J’ai également beaucoup cherché pour tenter d’arracher les formes géométriques aux mathématiques, à la rigueur intellectuelle, pour revenir à d’éventuels archétypes mythiques, à des signes dans lesquels l’histoire se reconnaît à l’épaisseur de ses couches les plus anciennes, comme la terre se reconnaît à sa géologie28.

Sottsass fait jouer une origine indienne de la géométrie, rituelle plus que rationnelle29. La figure géométrique n’est plus le produit d’une rationalisation technique ou l’expression d’un signe favorisant la lisibilité de la marchandise, mais engage plutôt un geste de concentration.

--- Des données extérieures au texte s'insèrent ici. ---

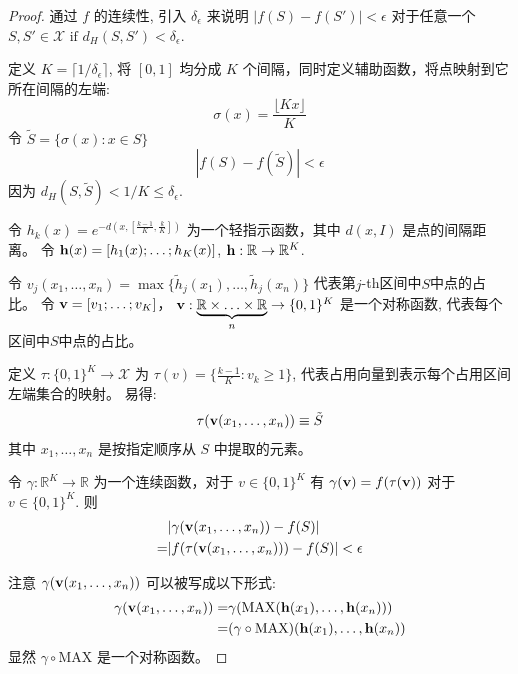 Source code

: \begin{proof}
通过 $f$ 的连续性, 引入 $\delta_{\epsilon}$ 来说明 
$|f(S)-f(S')|<\epsilon$ 对于任意一个 $S, S'\in \mathcal{X} \mbox{ if } d_H(S, S')<\delta_{\epsilon}$. 

定义 $K=\lceil 1/\delta_{\epsilon}\rceil$, 将 $[0,1]$ 均分成 $K$ 个间隔，同时定义辅助函数，将点映射到它所在间隔的左端:
$$\sigma(x)=\frac{\lfloor K x \rfloor}{K}$$
令 $\tilde{S}=\{\sigma(x):x\in S\}$
$$|f(S)-f(\tilde{S})|< \epsilon$$
因为 $d_H(S, \tilde{S})<1/K\le \delta_{\epsilon}$.

令 $h_k(x)=e^{-d(x, [\frac{k-1}{K}, \frac{k}{K}])}$ 为一个轻指示函数，其中 $d(x, I)$ 是点的间隔距离。 令 $\mathbf h(x)=[h_1(x); \ldots; h_K(x)]$,  $\mathbf h:\mathbb{R}\rightarrow \mathbb{R}^K$. 

令 $v_j(x_1, \ldots, x_n)=\max\{\tilde{h}_j(x_1),\ldots,\tilde{h}_j(x_n)\}$ 代表第$j$-th区间中$S$中点的占比。 令 $\mathbf v=[v_1;\ldots; v_K]$， $\mathbf v:\underbrace{\mathbb{R}\times \ldots\times \mathbb{R}}_{n}\rightarrow \{0, 1\}^K$ 是一个对称函数, 代表每个区间中$S$中点的占比。

定义 $\tau:\{0, 1\}^K\rightarrow \mathcal{X}$ 为 $\tau(v)=\{\frac{k-1}{K}: v_k\ge 1\}$, 代表占用向量到表示每个占用区间左端集合的映射。 易得:
\begin{align*}
\tau(\mathbf v(x_1, \ldots, x_n))\equiv \tilde{S} 
\end{align*}
其中 $x_1, \ldots, x_n$ 是按指定顺序从 $S$ 中提取的元素。

令 $\gamma:\mathbb{R}^K\rightarrow \mathbb{R}$ 为一个连续函数，对于 $v\in\{0, 1\}^K$ 有 $\gamma(\mathbf v)=f(\tau(\mathbf v))$ 对于 $v\in\{0, 1\}^K$. 则
\begin{align*}
&|\gamma(\mathbf v(x_1, \ldots, x_n))-f(S)|\\
=&|f(\tau(\mathbf v(x_1, \ldots, x_n)))-f(S)|<\epsilon
\end{align*}

注意 $\gamma(\mathbf v(x_1, \ldots, x_n))$ 可以被写成以下形式:
\begin{align*}
\gamma(\mathbf v(x_1, \ldots, x_n))=&\gamma(\mbox{MAX}(\mathbf h(x_1), \ldots, \mathbf h(x_n)))\\
=&(\gamma \circ \mbox{MAX}) (\mathbf h(x_1),\ldots,\mathbf h(x_n))
\end{align*}
显然 $\gamma \circ \mbox{MAX}$ 是一个对称函数。
\end{proof}

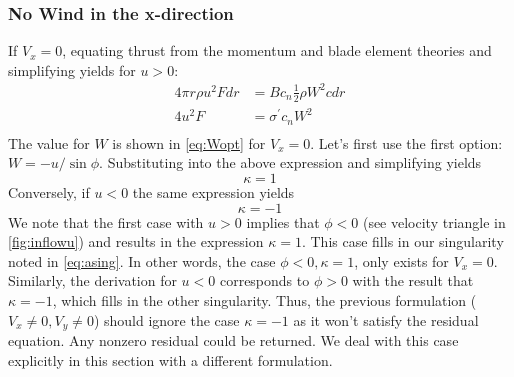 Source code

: \documentclass{article}
\begin{document}
\subsubsection{No Wind in the x-direction}
If $V_x = 0$, equating thrust from the momentum and blade element theories and simplifying yields for $u > 0$:
\begin{equation}
\begin{aligned}
    4 \pi r \rho u^2 F dr &= B c_n \frac{1}{2} \rho W^2 c dr\\
    4 u^2 F&= \sigma^\prime c_n W^2\\
\end{aligned}
\end{equation}
The value for $W$ is shown in \cref{eq:Wopt} for $V_x = 0$.  Let's first use the first option: $W = -u/\sin\phi$.  Substituting into the above expression and simplifying yields
\begin{equation}
\kappa = 1
\end{equation}
Conversely, if $u < 0$ the same expression yields
\begin{equation}
\kappa = -1
\end{equation}
We note that the first case with $u > 0$ implies that $\phi < 0$ (see velocity  triangle in \cref{fig:inflowu}) and results in the expression $\kappa = 1$.  This case fills in our singularity noted in \cref{eq:asing}.  In other words, the case $\phi < 0, \kappa = 1$, only exists for $V_x = 0$.  Similarly, the derivation for $u < 0$ corresponds to $\phi > 0$ with the result that $\kappa = -1$, which fills in the other singularity.  Thus, the previous formulation ($V_x \ne 0, V_y \ne 0$) should ignore the case $\kappa = -1$ as it won't satisfy the residual equation.  Any nonzero residual could be returned.  We deal with this case explicitly in this section with a different formulation.
\end{document}
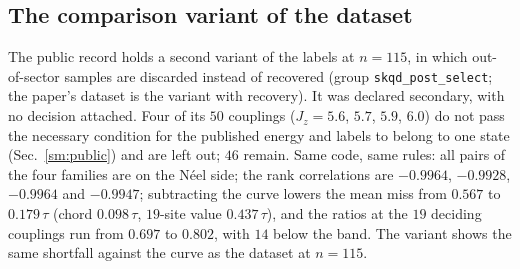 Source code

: \documentclass[aps,prx,onecolumn,10pt,nofootinbib,longbibliography,floatfix]{revtex4-2}
\theoremstyle{remark}
\newcommand{\Jz}{J_z}
\begin{document}
\def\SMcap{Mean and maximum miss of $m_s$ in units of $\tau$: the public label as published, corrected with the curve,
corrected with the chord, and the exact $19$-site value in place of the label. Only the top block enters the
decision.}\def\SMlab{tab:rdtest_summary}


\subsection{The comparison variant of the dataset}
The public record holds a second variant of the labels at $n=115$, in which out-of-sector samples are discarded
instead of recovered (group \texttt{skqd\_post\_select}; the paper's dataset is the variant with recovery). It was
declared secondary, with no decision attached. Four of its $50$ couplings ($\Jz=5.6$, $5.7$, $5.9$, $6.0$) do not %
pass the necessary condition for the published energy and labels to belong to one state (Sec.~\ref{sm:public}) and
are left out; $46$ remain. Same code, same rules: all pairs of the four families are on the N\'eel side; the rank %
correlations are $-0.9964$, $-0.9928$, $-0.9964$ and $-0.9947$; subtracting the curve lowers the mean miss from %
$0.567$ to $0.179\,\tau$ (chord $0.098\,\tau$, $19$-site value $0.437\,\tau$), and the ratios at the $19$ deciding %
couplings run from $0.697$ to $0.802$, with $14$ below the band. The variant shows the same shortfall against the %
curve as the dataset at $n=115$.
\end{document}
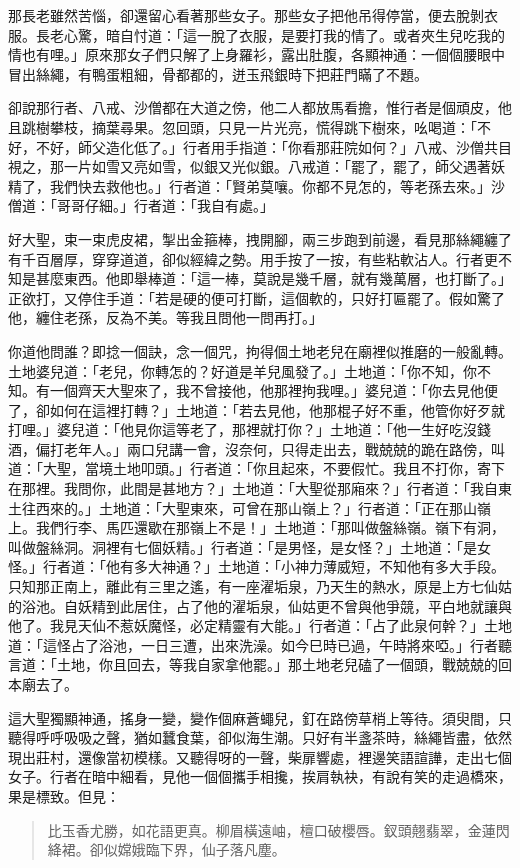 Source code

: 那長老雖然苦惱，卻還留心看著那些女子。那些女子把他吊得停當，便去脫剝衣服。長老心驚，暗自忖道：「這一脫了衣服，是要打我的情了。或者夾生兒吃我的情也有哩。」原來那女子們只解了上身羅衫，露出肚腹，各顯神通：一個個腰眼中冒出絲繩，有鴨蛋粗細，骨都都的，迸玉飛銀時下把莊門瞞了不題。

卻說那行者、八戒、沙僧都在大道之傍，他二人都放馬看擔，惟行者是個頑皮，他且跳樹攀枝，摘葉尋果。忽回頭，只見一片光亮，慌得跳下樹來，吆喝道：「不好，不好，師父造化低了。」行者用手指道：「你看那莊院如何？」八戒、沙僧共目視之，那一片如雪又亮如雪，似銀又光似銀。八戒道：「罷了，罷了，師父遇著妖精了，我們快去救他也。」行者道：「賢弟莫嚷。你都不見怎的，等老孫去來。」沙僧道：「哥哥仔細。」行者道：「我自有處。」

好大聖，束一束虎皮裙，掣出金箍棒，拽開腳，兩三步跑到前邊，看見那絲繩纏了有千百層厚，穿穿道道，卻似經緯之勢。用手按了一按，有些粘軟沾人。行者更不知是甚麼東西。他即舉棒道：「這一棒，莫說是幾千層，就有幾萬層，也打斷了。」正欲打，又停住手道：「若是硬的便可打斷，這個軟的，只好打匾罷了。假如驚了他，纏住老孫，反為不美。等我且問他一問再打。」

你道他問誰？即捻一個訣，念一個咒，拘得個土地老兒在廟裡似推磨的一般亂轉。土地婆兒道：「老兒，你轉怎的？好道是羊兒風發了。」土地道：「你不知，你不知。有一個齊天大聖來了，我不曾接他，他那裡拘我哩。」婆兒道：「你去見他便了，卻如何在這裡打轉？」土地道：「若去見他，他那棍子好不重，他管你好歹就打哩。」婆兒道：「他見你這等老了，那裡就打你？」土地道：「他一生好吃沒錢酒，偏打老年人。」兩口兒講一會，沒奈何，只得走出去，戰兢兢的跪在路傍，叫道：「大聖，當境土地叩頭。」行者道：「你且起來，不要假忙。我且不打你，寄下在那裡。我問你，此間是甚地方？」土地道：「大聖從那廂來？」行者道：「我自東土往西來的。」土地道：「大聖東來，可曾在那山嶺上？」行者道：「正在那山嶺上。我們行李、馬匹還歇在那嶺上不是！」土地道：「那叫做盤絲嶺。嶺下有洞，叫做盤絲洞。洞裡有七個妖精。」行者道：「是男怪，是女怪？」土地道：「是女怪。」行者道：「他有多大神通？」土地道：「小神力薄威短，不知他有多大手段。只知那正南上，離此有三里之遙，有一座濯垢泉，乃天生的熱水，原是上方七仙姑的浴池。自妖精到此居住，占了他的濯垢泉，仙姑更不曾與他爭競，平白地就讓與他了。我見天仙不惹妖魔怪，必定精靈有大能。」行者道：「占了此泉何幹？」土地道：「這怪占了浴池，一日三遭，出來洗澡。如今巳時已過，午時將來啞。」行者聽言道：「土地，你且回去，等我自家拿他罷。」那土地老兒磕了一個頭，戰兢兢的回本廟去了。

這大聖獨顯神通，搖身一變，變作個麻蒼蠅兒，釘在路傍草梢上等待。須臾間，只聽得呼呼吸吸之聲，猶如蠶食葉，卻似海生潮。只好有半盞茶時，絲繩皆盡，依然現出莊村，還像當初模樣。又聽得呀的一聲，柴扉響處，裡邊笑語諠譁，走出七個女子。行者在暗中細看，見他一個個攜手相攙，挨肩執袂，有說有笑的走過橋來，果是標致。但見：
\begin{quote}
比玉香尤勝，如花語更真。柳眉橫遠岫，檀口破櫻唇。釵頭翹翡翠，金蓮閃絳裙。卻似嫦娥臨下界，仙子落凡塵。
\end{quote}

La géométrie n’est plus la traduction rationnelle d’une forme fonctionnelle : elle se fait l’expression d’un jeu de forces opératoires fonctionnant sans se déterminer dans une finalité précise. La perception de l’objet-yantra engage alors moins une méditation abstraite qu’une conversion du regard portant sur l’objet lui-même dans le contexte d’une culture matérielle industrielle et productiviste.

Vers une fonctionnalité sans fonction

Le motif que nous avons cherché à déployer dans ces quelques pages concernait l’élucidation de cette « fonctionnalité supérieure » qu’Ettore Sottsass opposait au fonctionnalisme conventionnel, à savoir la mise en forme d’une fonctionnalité ne se figeant pas en une finalité déterminée, achevée, précisément adressée.

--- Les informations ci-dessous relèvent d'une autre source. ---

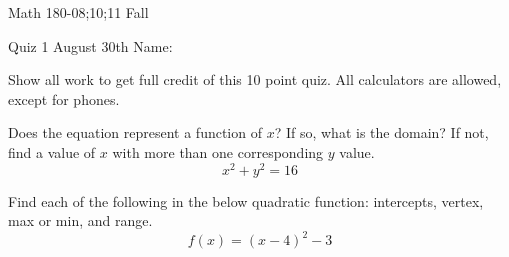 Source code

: \documentclass[11pt,epsfig]{article}
\begin{document}
Math 180-08;10;11 Fall

Quiz 1 August 30th \hspace{1.9in} {Name:} {\underline {\hspace{2.5in}}}
\vspace{2pc}

Show all work to get full credit of this 10 point quiz. All calculators are allowed, except for phones.
\vspace{2pc}

\begin{problem}{5}
Does the equation represent a function of $x$? If so, what is the domain? If not, find a value of $x$ with more than one corresponding $y$ value. 
\begin{equation}
x^2 + y^2 = 16
\end{equation}
\vfill
\end{problem}

\begin{problem}{5}
Find each of the following in the below quadratic function: intercepts, vertex, max or min, and range. 
\begin{equation}
f(x) = (x-4)^2 - 3
\end{equation}
\vfill
\end{problem}




\showpoints
\end{document}
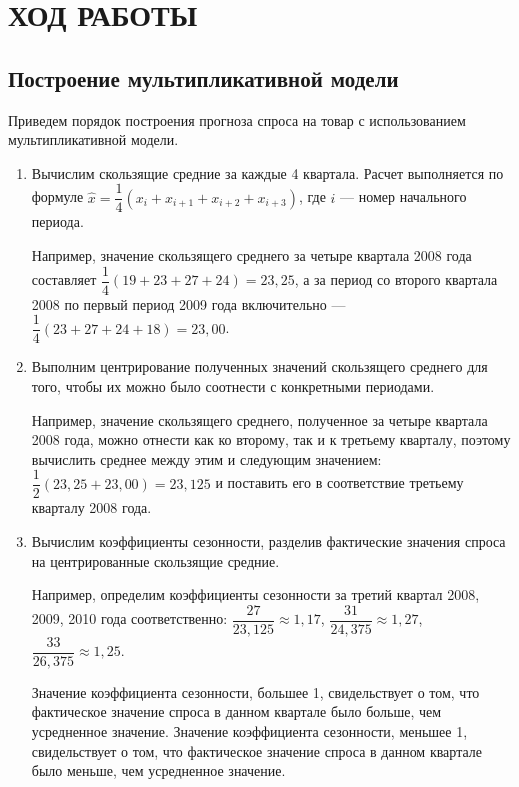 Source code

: \section{ХОД РАБОТЫ}

\subsection{Построение мультипликативной модели}

Приведем порядок построения прогноза спроса на товар с использованием
мультипликативной модели.

\begin{enumerate}
\item Вычислим скользящие средние за каждые 4 квартала.
  Расчет выполняется по формуле
  \( \hat{x} = \dfrac{1}{4} (x_{i} + x_{i+1} + x_{i+2} + x_{i+3}) \),
  где \( i \) --- номер начального периода.

  Например, значение скользящего среднего за четыре квартала
  2008 года составляет \( \dfrac{1}{4} (19 + 23 + 27 + 24) = 23{,}25 \),
  а за период со второго квартала 2008 по первый период 2009 года
  включительно --- \( \dfrac{1}{4} (23 + 27 + 24 + 18) = 23{,}00 \).

\item Выполним центрирование полученных значений скользящего среднего
  для того, чтобы их можно было соотнести с конкретными периодами.

  Например, значение скользящего среднего, полученное за четыре квартала
  2008 года, можно отнести как ко второму, так и к третьему кварталу,
  поэтому вычислить среднее между этим и следующим значением:
  \( \dfrac{1}{2} (23{,}25 + 23{,}00) = 23{,}125 \) и поставить его
  в соответствие третьему кварталу 2008 года.

\item Вычислим коэффициенты сезонности,
  разделив фактические значения спроса на центрированные скользящие средние.

  Например, определим коэффициенты сезонности за третий квартал
  2008, 2009, 2010 года соответственно:
  \( \dfrac{27}{23{,}125} \approx 1{,}17 \),
  \( \dfrac{31}{24{,}375} \approx 1{,}27 \),
  \( \dfrac{33}{26{,}375} \approx 1{,}25 \).
  
  Значение коэффициента сезонности, большее 1, свидельствует о том, что
  фактическое значение спроса в данном квартале было больше,
  чем усредненное значение.
  Значение коэффициента сезонности, меньшее 1, свидельствует о том, что
  фактическое значение спроса в данном квартале было меньше,
  чем усредненное значение.


\end{enumerate}
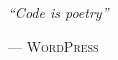 \begin{flushright}
	\normalsize
	\textit{``Code is poetry''}\medskip

	\scriptsize --- \textsc{WordPress}
\end{flushright}
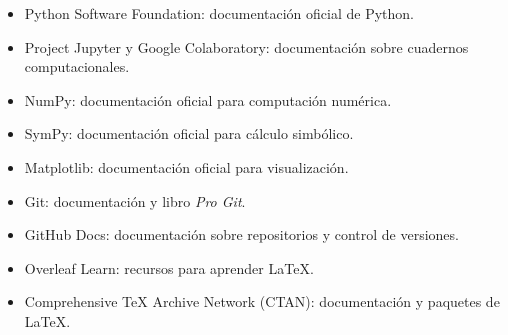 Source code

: \documentclass[12pt,letterpaper]{article}
\newcommand{\latexname}{\LaTeX}
\begin{document}
\begin{itemize}
    \item Python Software Foundation: documentación oficial de Python.
    \item Project Jupyter y Google Colaboratory: documentación sobre
    cuadernos computacionales.
    \item NumPy: documentación oficial para computación numérica.
    \item SymPy: documentación oficial para cálculo simbólico.
    \item Matplotlib: documentación oficial para visualización.
    \item Git: documentación y libro \textit{Pro Git}.
    \item GitHub Docs: documentación sobre repositorios y control de
    versiones.
    \item Overleaf Learn: recursos para aprender \latexname.
    \item Comprehensive TeX Archive Network (CTAN): documentación y
    paquetes de \latexname.
\end{itemize}

\end{document}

La force de ces céramiques, dont la série Yantra (1969) présente une forme d’aboutissement, ne tient ainsi pas à une évocation simplement symbolique ou folklorique des rituels tantriques, mais donne forme à un schème opératoire, présent également au sein de la poésie de Ginsberg. Cette circulation d’opérations, de schèmes, depuis le champ de la pratique bouddhiste jusqu’à la prosodie poétique et la conception d’objets domestiques, manifeste cette fonctionnalité supérieure : la terre cuite, les yantras tantriques, les textes sacrés, la pratique de la méditation et la poésie de Ginsberg forment un ensemble de matériaux que Sottsass cherche à mettre en fonctionnement dans la conception de ses céramiques. Un vase yantra présente alors une forme de fonctionnalité sans finalité immédiate, à la manière de l’exercice de méditation qui consiste en un moyen, une technique sans finalité préconçue : le but n’est pas d’offrir une utilité à l’usager, mais de transformer sa perception, non pas finaliser une interaction, mais au contraire ouvrir celle-ci.

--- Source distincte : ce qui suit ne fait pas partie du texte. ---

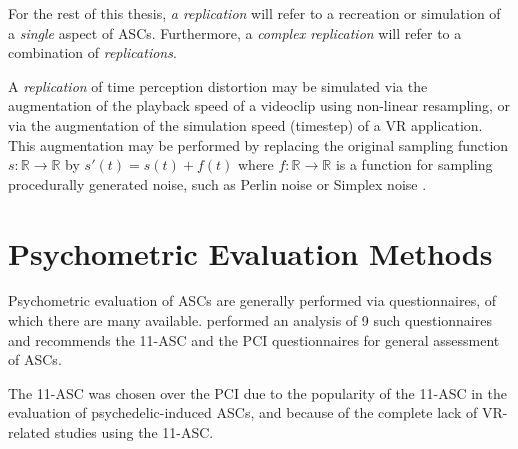 For the rest of this thesis, \textit{a replication} will refer to a recreation or simulation of a \textit{single} aspect of \acp{ASC}. Furthermore, a \textit{complex replication} will refer to a combination of \textit{replications}.

A \textit{replication} of time perception distortion may be simulated via the augmentation of the playback speed of a videoclip using non-linear resampling, or via the augmentation of the simulation speed (timestep) of a \ac{VR} application. This augmentation may be performed by replacing the original sampling function $s \colon \mathbb{R} \to \mathbb{R}$ by $s'(t) = s(t) + f(t)$ where $f \colon \mathbb{R} \to \mathbb{R}$ is a function for sampling procedurally generated noise, such as Perlin noise \autocite{perlin1985image} or Simplex noise \autocite{olano2002simplex}.

\section{Psychometric Evaluation Methods}
Psychometric evaluation of \acp{ASC} are generally performed via questionnaires, of which there are many available.
\textcites{schmidt2018empirische}{figueiredobuilding} performed an analysis of 9 such questionnaires and recommends the \acf{11-ASC} and the \ac{PCI} questionnaires for general assessment of \acp{ASC}.

The \ac{11-ASC} was chosen over the \ac{PCI} due to the popularity of the \ac{11-ASC} in the evaluation of psychedelic-induced \acp{ASC}, and because of the complete lack of \ac{VR}-related studies using the \ac{11-ASC}.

Les formes géométriques des vases Yantra, par un effet de radiance et d’enchâssement continu, produisent moins une lecture immédiate de l’objet – selon les principes de la psychologie de la forme – qu’elles n’invitent à interroger la relation visuelle à celui-ci. Par cette série, Sottsass cherche à agir sur notre perception : non plus voir d’un œil égal et distant les objets comme des fonctions d’usage inertes et interchangeables, mais engager une véritable « visualisation » interrogeant notre relation aux objets qui peuplent nos milieux de vie. L’objet fonctionne comme question qui nous appelle et nous requiert avant de se déterminer dans une finalité d’usage : « Dans une pièce (aussi vide que possible) il ne faudrait pas utiliser plus d’une de ces ‹ terres cuites Yantra ›. Autrement la concentration disparaît et le Yantra deviendrait seulement un objet de plus dans la pièce30. » Si cette modalité de la fonctionnalité nous aide à mieux appréhender l’œuvre d’Ettore Sottsass Jr., elle ouvre également à la compréhension d’une fonctionnalité placée au centre de tout geste de conception : au moment où je suis en train de concevoir quelque chose – que je ne connais pas encore, tout l’enjeu étant de parvenir à définir cette chose – je suis en prise avec des schèmes opératoires non finalisés, en cours d’expérimentation. C’est le mode d’existence fonctionnel du prototype que nous mettons là en évidence. Un prototype – à commencer par un croquis de céramique – cherche à faire fonctionner différentes opérations, à tester différents fonctionnements, sans pouvoir définir à l’avance sa voie de concrétisation. Cette sphère de fonctionnalité supérieure, qui inonde le geste même de conception, se manifeste ainsi comme une fonctionnalité sans fonction – c’est-à-dire sans fonction déterminée, finalisée –, de la même manière que Kant parlait de « finalité sans fin31 » pour rendre compte du sens spécifique de l’œuvre d’art à signifier quelque chose sans pour autant se laisser réduire à une fin identifiable.